「マン振り×ペッパー」による化学反応でレギュラー奪取を引き寄せられるか。
日本ハムの「ペッパー師匠」こと佐藤龍世内野手(25)が、ビッグボス・新庄剛志監督(50)の唱える「トライアウト・シーズン」を前に先頭集団に食らいついている。
キャンプ中に指揮官が全野手に与えた指令「ツーストライクに追い込まれたら、ピッチャーゴロになってもいいからペッパー打法に切り替えろ!」。ペッパーとは2人一組となり、投手の投げたボールを打者がワンバウンドで投手に打ち返す打撃練習のことだが、これによって、スポットライトを浴びることになったのが「ペッパー師匠」ことプロ4年目の佐藤だ。
昨年8月のトレード移籍まで、プロ入りから2年半在籍した西武では、その重量級打線の中でも渾身の力でバットを振る「マン振り」を信条とする森、山川軍団に所属していたこともあってある壁にぶち当たっていた。

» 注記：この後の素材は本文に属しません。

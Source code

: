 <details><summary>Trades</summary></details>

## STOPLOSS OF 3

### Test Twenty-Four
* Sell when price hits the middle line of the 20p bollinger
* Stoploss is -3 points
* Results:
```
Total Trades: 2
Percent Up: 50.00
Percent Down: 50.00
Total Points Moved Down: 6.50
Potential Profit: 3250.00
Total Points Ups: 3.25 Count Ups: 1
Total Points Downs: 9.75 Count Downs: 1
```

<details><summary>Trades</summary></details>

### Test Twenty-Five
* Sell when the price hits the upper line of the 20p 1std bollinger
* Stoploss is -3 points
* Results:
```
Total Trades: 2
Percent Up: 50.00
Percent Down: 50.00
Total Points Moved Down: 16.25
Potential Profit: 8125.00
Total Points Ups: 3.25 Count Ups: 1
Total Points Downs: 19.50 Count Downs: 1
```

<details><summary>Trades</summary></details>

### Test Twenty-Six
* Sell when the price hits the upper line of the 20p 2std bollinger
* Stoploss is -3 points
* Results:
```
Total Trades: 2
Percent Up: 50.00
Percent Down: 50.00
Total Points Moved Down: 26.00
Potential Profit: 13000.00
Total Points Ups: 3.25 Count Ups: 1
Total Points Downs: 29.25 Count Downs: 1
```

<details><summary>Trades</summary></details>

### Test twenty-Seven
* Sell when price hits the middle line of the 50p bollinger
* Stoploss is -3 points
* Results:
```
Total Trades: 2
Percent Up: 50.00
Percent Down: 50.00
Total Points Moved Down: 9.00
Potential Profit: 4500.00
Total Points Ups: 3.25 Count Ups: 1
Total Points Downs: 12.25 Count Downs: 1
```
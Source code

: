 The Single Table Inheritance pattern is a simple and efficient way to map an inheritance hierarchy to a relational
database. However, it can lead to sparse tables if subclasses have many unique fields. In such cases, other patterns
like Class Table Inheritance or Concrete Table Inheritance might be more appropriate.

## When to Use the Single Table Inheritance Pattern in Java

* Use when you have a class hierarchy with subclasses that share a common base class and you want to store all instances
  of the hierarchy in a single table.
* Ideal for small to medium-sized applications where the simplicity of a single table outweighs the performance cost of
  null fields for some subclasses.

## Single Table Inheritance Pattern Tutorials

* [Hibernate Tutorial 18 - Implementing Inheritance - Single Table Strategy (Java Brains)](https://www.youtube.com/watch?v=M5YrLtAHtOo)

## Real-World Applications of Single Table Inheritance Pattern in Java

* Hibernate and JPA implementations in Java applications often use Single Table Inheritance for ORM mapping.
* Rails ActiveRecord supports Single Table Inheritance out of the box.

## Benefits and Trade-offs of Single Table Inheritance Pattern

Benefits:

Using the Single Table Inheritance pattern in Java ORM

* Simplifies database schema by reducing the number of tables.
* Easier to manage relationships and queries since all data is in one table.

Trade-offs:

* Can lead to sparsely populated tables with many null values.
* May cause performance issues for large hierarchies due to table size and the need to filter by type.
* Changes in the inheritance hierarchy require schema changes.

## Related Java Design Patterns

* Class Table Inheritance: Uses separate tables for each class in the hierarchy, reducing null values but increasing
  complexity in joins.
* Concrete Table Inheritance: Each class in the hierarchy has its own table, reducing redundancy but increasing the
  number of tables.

佐藤は「どうしても力んでしまうクセがあった。力まずに、インパクトだけ力を入れて、あとはセンター中心に打ち返す。本当にシンプルなことなんですけど、力まずに打つというのが一番難しい」という課題の前で立ち往生していた。
そんな佐藤が21年のシーズン前に掲げていたテーマが「追い込まれてからの対応の徹底」だった。
佐藤は「プロに入って1、2年目まではブンブン振っていたんですけど、去年からツーストライク・アプローチをしっかりやろうと課題を決めていた。逆方向に強い打球を打つというのがボクの中でのツーストライク・アプローチだった。それが『ピッチャーゴロを打て!』と言われたことによって変な力みが消えた。今のところこれがマッチしている」と解説。探し物のヒントをくれた新庄監督との出会いに感謝している。
兄のように慕う西武・森友哉捕手(26)からは頻繁に「調子はどうや?」と気遣いのラインが入る。「ペッパー師匠」として売り出しレギュラー奪取を目指す今季、佐藤の目標はその森から最大級の警戒をされる〝危険な打者〟になることにほかならない。